Terry Lee, a fellow GCCC science educator, preceded Davis as department head. He said filling the leadership void she leaves behind will be difficult.
"Kay brings a wealth of knowledge and experience at being in the classroom and dealing with a wide variety of situations," he said. "She's very organized, and she's an individual who delegates well."
In addition to teaching and leading a department, Davis also revived the GCCC Academic Excellence Challenge team in 2000. The student club that competes in fast-paced trivia competitions with other colleges excelled under Davis' guidance, qualified for its first national competition appearance in 2010 and placed in the top four teams in Kansas 11 out of 13 years, winning the state championship two of those years.
Coaching the team for 13 years was incredibly rewarding, Davis said, not only because she got to work with a diverse array of students from across campus but also across curriculums: literature, math, history, geography, philosophy and more.
Former student Joshua Welch, a 2013 GCCC graduate, competed on the academic challenge team during Davis' last year as coach.
The college junior, now at Kansas State University, said his former coach's personality and knowledge "really gave us the edge we needed" to compete at high levels.
"Mrs.
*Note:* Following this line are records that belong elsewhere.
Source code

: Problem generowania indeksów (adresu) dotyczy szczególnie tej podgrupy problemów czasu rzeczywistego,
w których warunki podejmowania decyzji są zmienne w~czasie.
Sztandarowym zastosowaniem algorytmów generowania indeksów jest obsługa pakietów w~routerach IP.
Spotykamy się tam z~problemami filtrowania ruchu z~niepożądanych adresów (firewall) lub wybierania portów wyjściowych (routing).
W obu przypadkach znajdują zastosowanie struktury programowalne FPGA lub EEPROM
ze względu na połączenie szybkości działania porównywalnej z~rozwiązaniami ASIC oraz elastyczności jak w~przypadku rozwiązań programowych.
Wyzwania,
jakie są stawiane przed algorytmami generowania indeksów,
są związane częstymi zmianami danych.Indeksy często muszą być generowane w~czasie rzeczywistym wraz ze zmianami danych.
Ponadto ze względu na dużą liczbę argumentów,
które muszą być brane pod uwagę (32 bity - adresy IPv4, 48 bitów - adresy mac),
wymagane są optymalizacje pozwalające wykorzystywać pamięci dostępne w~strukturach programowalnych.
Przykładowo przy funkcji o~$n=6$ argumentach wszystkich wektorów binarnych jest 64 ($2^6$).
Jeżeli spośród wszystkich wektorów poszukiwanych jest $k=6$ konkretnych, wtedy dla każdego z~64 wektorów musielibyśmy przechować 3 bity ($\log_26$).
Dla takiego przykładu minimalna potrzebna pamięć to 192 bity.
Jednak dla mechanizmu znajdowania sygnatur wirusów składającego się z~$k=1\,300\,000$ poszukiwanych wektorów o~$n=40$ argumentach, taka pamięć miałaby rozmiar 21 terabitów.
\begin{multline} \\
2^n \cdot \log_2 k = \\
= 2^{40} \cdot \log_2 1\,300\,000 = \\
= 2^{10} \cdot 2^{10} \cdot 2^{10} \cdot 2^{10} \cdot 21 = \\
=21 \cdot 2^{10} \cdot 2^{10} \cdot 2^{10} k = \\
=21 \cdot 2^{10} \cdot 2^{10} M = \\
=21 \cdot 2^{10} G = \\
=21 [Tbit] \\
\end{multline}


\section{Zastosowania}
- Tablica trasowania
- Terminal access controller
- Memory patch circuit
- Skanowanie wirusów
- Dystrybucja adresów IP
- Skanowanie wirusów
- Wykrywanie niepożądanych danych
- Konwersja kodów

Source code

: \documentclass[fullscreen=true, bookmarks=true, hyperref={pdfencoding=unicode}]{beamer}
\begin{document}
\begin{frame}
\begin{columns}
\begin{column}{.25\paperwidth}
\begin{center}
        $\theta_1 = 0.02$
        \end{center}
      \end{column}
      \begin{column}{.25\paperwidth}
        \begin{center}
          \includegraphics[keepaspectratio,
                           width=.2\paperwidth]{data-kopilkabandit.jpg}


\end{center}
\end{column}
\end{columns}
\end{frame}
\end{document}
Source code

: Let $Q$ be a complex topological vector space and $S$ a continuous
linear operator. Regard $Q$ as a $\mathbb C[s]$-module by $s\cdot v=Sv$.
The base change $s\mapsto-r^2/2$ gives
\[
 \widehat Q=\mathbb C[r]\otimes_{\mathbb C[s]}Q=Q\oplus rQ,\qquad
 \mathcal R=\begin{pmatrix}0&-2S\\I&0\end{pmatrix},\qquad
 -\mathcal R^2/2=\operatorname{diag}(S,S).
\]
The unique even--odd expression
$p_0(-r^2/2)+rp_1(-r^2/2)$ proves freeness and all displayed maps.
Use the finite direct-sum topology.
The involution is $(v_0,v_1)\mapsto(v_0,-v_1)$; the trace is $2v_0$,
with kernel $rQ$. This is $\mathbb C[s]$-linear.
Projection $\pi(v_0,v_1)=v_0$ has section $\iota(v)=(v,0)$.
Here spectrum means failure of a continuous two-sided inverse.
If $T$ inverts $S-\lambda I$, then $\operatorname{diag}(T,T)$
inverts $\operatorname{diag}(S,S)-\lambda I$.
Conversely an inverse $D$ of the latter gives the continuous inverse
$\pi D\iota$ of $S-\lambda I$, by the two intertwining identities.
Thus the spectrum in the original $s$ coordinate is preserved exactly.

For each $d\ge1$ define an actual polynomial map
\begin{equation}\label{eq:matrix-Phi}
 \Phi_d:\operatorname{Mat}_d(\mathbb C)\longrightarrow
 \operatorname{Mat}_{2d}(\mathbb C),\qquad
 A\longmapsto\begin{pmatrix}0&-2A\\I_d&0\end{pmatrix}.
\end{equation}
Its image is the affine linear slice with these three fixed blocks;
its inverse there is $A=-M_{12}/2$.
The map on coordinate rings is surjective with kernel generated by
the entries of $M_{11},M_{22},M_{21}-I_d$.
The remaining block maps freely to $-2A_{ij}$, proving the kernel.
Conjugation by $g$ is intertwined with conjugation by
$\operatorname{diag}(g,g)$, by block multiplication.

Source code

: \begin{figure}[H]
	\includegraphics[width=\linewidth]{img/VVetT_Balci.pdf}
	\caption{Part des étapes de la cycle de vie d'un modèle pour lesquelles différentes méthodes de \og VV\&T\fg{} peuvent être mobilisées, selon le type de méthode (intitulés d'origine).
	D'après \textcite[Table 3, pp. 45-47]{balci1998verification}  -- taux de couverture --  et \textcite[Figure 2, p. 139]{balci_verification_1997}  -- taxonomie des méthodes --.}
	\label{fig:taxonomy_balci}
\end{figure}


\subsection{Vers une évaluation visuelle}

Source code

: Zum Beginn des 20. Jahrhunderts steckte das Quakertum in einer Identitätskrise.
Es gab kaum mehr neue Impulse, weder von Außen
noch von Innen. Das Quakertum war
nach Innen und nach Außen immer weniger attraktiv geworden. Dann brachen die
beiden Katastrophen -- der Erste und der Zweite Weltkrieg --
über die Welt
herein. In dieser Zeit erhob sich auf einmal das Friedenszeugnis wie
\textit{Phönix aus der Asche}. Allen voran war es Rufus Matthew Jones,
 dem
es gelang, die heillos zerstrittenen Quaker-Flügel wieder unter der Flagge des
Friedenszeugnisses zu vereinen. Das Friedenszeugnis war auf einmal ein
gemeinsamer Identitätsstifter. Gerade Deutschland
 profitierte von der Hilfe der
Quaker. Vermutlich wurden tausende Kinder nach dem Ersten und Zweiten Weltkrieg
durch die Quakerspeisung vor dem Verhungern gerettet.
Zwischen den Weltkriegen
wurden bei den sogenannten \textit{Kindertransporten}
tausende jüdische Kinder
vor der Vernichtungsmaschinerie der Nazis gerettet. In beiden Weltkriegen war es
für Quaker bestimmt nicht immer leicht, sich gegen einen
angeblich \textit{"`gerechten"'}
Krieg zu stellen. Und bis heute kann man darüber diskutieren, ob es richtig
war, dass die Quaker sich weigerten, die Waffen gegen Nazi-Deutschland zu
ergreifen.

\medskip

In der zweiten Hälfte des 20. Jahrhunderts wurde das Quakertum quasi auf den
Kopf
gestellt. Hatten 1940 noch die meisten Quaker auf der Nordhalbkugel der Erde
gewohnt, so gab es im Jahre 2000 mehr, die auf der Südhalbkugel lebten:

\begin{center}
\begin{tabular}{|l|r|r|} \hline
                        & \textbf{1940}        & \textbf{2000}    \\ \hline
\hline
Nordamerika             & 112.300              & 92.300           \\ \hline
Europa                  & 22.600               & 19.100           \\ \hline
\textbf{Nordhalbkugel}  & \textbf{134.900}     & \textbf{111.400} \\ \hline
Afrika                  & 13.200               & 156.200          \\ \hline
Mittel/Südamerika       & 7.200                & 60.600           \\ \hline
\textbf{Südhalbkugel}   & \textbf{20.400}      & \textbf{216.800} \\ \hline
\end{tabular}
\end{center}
Davis always pushed us to do our best, but she still made it fun for us," Welch said. "She expected a lot from her students but was always willing to help them when they did not understand. She really was an excellent example of what being a teacher should be like."
Dr. Bruce Exstrom, an instructional vice president who has worked alongside Davis on the Instructional Leadership Team, echoed similar sentiments. Exstrom said the college will be losing a valuable faculty member who contributed much to the college over the years.
"She is a combination of administrator, faculty, colleague and most importantly, a friend," he said. "Her honest leadership and hard work have made GCCC a good place to learn and a good place to work."¬
Davis will join her husband, Jeff Davis, a former GCCC computer applications instructor, in retirement. What's next on her journey, however, isn't certain.
"I am excited about starting a new adventure, though I'm not sure what that will look like yet," Davis said. "But I'll plan on something here in Garden to start with."